Tool/software: TI C/C++ Compiler
I am attempting to write fast code in C rather than assembler and have stumbled across the compiler not emitting MOV32 RaH, RbH {, CNDF} or MOV32 RaH, mem32 {, CNDF} instructions when I expect it to.
Given the file test.c:
#include <math.h>
double test_double(double a, double b) {
return fabs(a) > fabs(b) ? a : b;
}
static inline double quick_two_sum(double a, double b, double *err) {
double s = a + b;
*err = b - (s - a);
return s;
}
void c_dd_add_dd_d(const double *a, double b, double * restrict c) {
double s1, s2;
if (fabs(a[0]) > fabs(b)) {
s1 = a[0];
s2 = b;
} else {
s1 = b;
s2 = a[0];
}
s1 = quick_two_sum(s1, s2, &s2);
s2 += a[1];
s1 = quick_two_sum(s1, s2, &s2);
c[0] = s1;
c[1] = s2;
}
and the command :
"C:/ti/ccsv6/tools/compiler/ti-cgt-c2000_17.3.0.STS/bin/cl2000" -v28 -ml -mt --cla_support=cla1 --float_support=fpu32 --tmu_support=tmu0 --vcu_support=vcu2 -O4 --opt_for_speed=5 --fp_mode=strict --fp_reassoc=off --include_path="C:/ti/ccsv6/tools/compiler/ti-cgt-c2000_17.3.0.STS/include" --symdebug:none --diag_warning=225 --diag_wrap=off --display_error_number --src_interlist --preproc_with_compile --preproc_dependency="test.d" "../test.c"

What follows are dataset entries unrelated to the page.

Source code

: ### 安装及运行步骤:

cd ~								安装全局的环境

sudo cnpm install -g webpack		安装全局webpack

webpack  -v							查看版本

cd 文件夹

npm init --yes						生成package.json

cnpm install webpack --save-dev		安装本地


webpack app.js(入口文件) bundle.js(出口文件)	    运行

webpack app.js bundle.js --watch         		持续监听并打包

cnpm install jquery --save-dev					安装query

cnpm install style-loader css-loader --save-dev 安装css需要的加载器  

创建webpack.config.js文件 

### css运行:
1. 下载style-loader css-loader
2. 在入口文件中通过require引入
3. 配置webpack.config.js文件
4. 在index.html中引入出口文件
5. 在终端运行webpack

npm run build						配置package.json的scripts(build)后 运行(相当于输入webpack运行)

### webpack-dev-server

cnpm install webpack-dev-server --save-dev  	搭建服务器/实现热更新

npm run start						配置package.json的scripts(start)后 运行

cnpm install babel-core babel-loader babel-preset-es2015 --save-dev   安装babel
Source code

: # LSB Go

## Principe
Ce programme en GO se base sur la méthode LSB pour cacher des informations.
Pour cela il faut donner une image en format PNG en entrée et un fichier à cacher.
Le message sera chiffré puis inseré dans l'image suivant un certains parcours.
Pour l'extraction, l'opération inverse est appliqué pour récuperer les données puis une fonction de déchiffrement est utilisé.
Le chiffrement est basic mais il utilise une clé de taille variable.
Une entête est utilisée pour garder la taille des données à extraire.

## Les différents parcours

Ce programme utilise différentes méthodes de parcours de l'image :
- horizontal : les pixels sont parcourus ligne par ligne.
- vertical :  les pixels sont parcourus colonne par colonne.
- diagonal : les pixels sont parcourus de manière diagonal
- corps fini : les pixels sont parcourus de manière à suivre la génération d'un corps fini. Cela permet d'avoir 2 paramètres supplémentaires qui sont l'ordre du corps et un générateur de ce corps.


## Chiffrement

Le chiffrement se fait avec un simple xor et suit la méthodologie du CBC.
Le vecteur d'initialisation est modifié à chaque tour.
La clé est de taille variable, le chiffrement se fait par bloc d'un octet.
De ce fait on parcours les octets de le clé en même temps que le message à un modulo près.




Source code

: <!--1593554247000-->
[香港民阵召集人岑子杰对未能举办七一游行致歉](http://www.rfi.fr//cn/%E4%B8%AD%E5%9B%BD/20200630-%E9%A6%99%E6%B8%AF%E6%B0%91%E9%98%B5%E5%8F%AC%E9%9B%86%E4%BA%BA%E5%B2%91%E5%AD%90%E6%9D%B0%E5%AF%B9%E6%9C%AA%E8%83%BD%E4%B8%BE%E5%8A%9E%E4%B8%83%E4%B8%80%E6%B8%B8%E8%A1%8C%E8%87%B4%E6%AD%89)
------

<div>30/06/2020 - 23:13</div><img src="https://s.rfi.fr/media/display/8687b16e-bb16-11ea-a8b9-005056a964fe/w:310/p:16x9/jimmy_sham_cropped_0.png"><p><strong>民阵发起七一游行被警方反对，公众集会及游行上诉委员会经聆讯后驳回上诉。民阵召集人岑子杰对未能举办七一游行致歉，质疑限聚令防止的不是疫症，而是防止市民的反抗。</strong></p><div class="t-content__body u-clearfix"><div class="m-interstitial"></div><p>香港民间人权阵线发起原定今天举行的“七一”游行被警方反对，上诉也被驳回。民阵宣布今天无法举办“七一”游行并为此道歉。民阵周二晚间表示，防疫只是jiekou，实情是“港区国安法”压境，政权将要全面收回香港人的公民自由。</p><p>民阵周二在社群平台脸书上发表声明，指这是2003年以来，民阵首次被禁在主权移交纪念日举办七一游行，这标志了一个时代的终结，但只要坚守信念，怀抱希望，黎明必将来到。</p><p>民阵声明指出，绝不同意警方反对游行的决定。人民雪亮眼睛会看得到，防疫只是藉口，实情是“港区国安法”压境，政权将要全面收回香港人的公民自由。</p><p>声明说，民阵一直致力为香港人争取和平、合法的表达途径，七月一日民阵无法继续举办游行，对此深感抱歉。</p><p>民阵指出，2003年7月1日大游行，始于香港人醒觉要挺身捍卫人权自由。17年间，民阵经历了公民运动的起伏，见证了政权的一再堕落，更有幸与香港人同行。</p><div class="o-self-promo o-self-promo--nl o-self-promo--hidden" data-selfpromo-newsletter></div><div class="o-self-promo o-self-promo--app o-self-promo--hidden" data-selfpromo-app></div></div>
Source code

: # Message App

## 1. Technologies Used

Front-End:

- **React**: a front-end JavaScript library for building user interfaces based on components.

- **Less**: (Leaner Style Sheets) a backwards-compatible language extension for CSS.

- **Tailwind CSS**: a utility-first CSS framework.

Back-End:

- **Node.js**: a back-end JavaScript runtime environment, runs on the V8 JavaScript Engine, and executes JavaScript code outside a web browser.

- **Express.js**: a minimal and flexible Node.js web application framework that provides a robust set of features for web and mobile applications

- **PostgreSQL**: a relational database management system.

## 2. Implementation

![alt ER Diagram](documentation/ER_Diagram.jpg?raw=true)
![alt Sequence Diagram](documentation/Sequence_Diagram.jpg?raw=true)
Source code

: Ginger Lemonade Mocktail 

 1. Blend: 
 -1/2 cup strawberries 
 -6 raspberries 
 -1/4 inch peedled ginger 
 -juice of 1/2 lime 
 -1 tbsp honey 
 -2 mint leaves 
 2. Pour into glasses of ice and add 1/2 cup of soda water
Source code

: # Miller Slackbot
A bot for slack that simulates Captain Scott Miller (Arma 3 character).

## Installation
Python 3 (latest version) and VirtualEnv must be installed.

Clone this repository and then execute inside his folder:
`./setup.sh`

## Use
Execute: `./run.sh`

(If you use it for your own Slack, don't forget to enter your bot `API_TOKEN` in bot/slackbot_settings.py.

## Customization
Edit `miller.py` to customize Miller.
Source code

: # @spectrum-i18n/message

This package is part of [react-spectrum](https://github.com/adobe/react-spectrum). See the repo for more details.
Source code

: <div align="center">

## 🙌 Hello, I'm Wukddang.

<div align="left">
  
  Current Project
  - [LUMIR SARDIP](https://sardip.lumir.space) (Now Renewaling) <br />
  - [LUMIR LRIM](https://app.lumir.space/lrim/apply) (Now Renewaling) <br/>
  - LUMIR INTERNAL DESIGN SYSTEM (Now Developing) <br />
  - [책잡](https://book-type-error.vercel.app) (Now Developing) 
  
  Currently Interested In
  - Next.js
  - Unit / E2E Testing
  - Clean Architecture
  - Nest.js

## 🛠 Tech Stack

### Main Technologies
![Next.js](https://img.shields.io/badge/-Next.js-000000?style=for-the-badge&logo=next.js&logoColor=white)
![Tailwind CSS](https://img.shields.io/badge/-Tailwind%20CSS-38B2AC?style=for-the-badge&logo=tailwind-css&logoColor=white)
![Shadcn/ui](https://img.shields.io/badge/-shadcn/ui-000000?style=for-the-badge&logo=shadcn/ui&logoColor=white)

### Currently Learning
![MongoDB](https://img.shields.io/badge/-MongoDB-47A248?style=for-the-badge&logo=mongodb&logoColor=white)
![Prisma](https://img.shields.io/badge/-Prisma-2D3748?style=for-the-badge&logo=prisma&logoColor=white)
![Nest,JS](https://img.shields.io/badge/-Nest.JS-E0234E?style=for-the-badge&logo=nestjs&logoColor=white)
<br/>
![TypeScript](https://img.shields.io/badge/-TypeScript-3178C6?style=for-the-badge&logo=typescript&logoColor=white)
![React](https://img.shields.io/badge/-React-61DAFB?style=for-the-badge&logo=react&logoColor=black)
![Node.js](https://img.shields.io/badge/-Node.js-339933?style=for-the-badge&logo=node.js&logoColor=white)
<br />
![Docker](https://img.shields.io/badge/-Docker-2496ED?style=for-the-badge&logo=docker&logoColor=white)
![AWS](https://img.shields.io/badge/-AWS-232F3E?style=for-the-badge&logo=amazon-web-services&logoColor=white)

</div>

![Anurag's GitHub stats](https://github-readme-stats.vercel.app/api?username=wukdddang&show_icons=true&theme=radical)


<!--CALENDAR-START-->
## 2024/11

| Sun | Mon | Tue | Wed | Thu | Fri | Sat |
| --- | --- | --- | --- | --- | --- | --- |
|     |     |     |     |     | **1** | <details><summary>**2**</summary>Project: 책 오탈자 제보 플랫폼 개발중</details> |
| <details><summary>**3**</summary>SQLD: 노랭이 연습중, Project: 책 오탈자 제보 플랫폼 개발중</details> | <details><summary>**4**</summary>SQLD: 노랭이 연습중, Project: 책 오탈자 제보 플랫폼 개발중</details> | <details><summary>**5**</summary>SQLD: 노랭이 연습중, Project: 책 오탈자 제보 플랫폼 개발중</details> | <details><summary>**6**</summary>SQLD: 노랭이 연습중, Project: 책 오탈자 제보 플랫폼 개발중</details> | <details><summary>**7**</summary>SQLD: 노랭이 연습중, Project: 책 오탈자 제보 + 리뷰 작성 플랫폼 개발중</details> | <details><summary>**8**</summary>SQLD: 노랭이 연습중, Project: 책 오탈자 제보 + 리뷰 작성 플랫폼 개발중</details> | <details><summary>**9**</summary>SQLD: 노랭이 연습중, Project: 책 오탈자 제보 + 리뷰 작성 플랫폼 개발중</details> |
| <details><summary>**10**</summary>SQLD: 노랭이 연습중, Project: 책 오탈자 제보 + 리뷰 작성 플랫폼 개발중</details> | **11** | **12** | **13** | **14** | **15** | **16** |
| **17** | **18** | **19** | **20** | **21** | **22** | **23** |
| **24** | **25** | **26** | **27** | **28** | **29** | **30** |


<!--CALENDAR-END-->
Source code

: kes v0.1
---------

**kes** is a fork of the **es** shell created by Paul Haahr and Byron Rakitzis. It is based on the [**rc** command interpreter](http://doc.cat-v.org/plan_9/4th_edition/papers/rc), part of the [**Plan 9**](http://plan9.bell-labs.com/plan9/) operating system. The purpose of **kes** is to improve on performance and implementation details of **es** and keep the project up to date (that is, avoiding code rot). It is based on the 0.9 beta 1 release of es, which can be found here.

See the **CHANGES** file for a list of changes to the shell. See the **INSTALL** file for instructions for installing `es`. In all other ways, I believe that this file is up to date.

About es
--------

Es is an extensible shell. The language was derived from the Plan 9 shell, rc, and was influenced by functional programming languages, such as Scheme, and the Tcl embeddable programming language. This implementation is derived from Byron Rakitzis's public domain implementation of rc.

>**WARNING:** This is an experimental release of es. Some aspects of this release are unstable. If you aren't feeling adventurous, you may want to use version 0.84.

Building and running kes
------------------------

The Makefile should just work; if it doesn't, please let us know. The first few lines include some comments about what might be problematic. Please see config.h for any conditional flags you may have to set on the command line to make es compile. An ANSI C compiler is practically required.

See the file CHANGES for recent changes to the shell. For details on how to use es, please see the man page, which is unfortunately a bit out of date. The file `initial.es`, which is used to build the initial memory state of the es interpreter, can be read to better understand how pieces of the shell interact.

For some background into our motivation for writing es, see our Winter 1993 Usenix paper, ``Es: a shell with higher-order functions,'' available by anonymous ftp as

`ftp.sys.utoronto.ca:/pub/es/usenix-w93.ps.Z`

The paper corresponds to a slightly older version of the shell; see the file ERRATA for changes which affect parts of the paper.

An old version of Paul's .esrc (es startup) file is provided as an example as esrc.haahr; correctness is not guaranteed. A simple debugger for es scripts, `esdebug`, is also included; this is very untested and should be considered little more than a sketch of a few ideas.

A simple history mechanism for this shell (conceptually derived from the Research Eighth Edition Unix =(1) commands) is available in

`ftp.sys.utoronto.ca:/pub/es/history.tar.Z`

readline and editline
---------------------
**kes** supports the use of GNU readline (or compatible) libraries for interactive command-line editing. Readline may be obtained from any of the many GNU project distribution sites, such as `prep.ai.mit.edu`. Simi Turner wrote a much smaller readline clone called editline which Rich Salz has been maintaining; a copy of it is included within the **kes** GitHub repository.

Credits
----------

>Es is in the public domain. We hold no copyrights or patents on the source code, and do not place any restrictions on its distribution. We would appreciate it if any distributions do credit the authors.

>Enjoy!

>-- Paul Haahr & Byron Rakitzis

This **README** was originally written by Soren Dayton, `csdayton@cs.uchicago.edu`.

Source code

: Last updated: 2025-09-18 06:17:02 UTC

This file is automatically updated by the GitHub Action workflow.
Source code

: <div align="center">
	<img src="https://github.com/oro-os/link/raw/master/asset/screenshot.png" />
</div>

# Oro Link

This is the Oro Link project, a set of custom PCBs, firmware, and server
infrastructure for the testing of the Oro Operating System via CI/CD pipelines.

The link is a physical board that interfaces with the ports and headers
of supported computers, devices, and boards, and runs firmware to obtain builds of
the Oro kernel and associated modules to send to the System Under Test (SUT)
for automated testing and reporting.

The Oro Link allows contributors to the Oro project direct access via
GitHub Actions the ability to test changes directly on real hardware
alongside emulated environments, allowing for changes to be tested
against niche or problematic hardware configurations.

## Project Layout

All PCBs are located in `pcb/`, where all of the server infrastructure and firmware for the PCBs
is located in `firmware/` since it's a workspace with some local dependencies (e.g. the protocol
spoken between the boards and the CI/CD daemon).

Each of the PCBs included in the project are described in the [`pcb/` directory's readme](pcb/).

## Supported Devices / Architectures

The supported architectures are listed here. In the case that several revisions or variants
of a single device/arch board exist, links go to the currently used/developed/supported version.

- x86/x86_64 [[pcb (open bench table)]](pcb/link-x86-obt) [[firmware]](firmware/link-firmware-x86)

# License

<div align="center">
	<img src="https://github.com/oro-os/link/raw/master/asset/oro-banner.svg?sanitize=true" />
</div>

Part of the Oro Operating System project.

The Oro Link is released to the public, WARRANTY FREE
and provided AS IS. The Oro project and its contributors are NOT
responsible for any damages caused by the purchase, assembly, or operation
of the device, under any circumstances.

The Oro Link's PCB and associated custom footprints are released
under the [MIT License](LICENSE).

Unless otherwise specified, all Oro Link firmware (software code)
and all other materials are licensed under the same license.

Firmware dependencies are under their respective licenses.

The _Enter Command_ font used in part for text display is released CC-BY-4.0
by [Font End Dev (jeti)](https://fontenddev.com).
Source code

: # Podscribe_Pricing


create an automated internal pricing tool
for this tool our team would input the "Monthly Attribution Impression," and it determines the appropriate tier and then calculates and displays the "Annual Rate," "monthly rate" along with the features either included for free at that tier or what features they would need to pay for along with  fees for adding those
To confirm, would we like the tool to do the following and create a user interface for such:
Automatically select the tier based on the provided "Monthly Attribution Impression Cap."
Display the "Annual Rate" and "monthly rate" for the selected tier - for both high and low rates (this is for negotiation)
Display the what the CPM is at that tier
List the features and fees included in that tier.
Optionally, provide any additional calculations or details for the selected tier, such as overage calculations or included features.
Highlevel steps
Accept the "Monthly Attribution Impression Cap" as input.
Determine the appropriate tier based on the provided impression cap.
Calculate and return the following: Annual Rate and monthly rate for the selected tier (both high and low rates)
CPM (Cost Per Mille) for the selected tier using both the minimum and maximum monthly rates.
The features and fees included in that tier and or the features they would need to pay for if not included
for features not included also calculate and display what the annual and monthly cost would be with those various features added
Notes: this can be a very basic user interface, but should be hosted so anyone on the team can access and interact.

I end with the following assembly (trimmed for brevity):
_test_double:
;*** 4 ----------------------- return (ABS(a) > ABS(b)) ? a : b;
ADDB SP,#2 ; [CPU_U]
MOV32 R2H,R1H ; [CPU_] |4|
MOV32 R3H,R0H ; [CPU_] |4|
SUBB SP,#2 ; [CPU_U] |4|
ABSF32 R2H,R2H ; [CPU_] |4|
ABSF32 R3H,R3H ; [CPU_] |4|
CMPF32 R3H,R2H ; [CPU_] |4|
MOVST0 ZF, NF ; [CPU_] |4|
MOV32 R1H,R0H,GT ; [CPU_] |4|
MOV32 R0H,R1H ; [CPU_] |4|
LRETR ; [CPU_]
_c_dd_add_dd_d:
;*** 16 ----------------------- U$3 = *a;
;*** 16 ----------------------- if ( ABS(U$3) > ABS(b) ) goto g3;
ADDB SP,#2 ; [CPU_U]
MOVL ACC,*+XAR4[0] ; [CPU_] |16|
MOV32 R2H,ACC ; [CPU_] |16|
NOP ; [CPU_]
NOP ; [CPU_]
MOV32 R1H,R0H ; [CPU_] |16|
ABSF32 R1H,R1H ; [CPU_] |16|
ABSF32 R2H,R2H ; [CPU_] |16|
CMPF32 R2H,R1H ; [CPU_] |16|
MOVST0 ZF, NF ; [CPU_] |16|
B $C$L1,GT ; [CPU_] |16|
; branchcc occurs ; [] |16|
;*** 20 ----------------------- s1 = b;
;*** 21 ----------------------- s2 = U$3;
;*** 21 ----------------------- goto g4;
MOV32 R1H,R0H ; [CPU_] |20|
MOV32 R0H,ACC ; [CPU_] |21|
B $C$L2,UNC ; [CPU_] |21|
; branch occurs ; [] |21|
$C$L1:
;*** -----------------------g3:
;*** 17 ----------------------- s1 = U$3;
;*** 18 ----------------------- s2 = b;
MOV32 R1H,ACC ; [CPU_] |17|
NOP ; [CPU_]
NOP ; [CPU_]
NOP ; [CPU_]
NOP ; [CPU_]
$C$L2:
;*** -----------------------g4:
;*** 8 ----------------------- s = s1+s2; // [2]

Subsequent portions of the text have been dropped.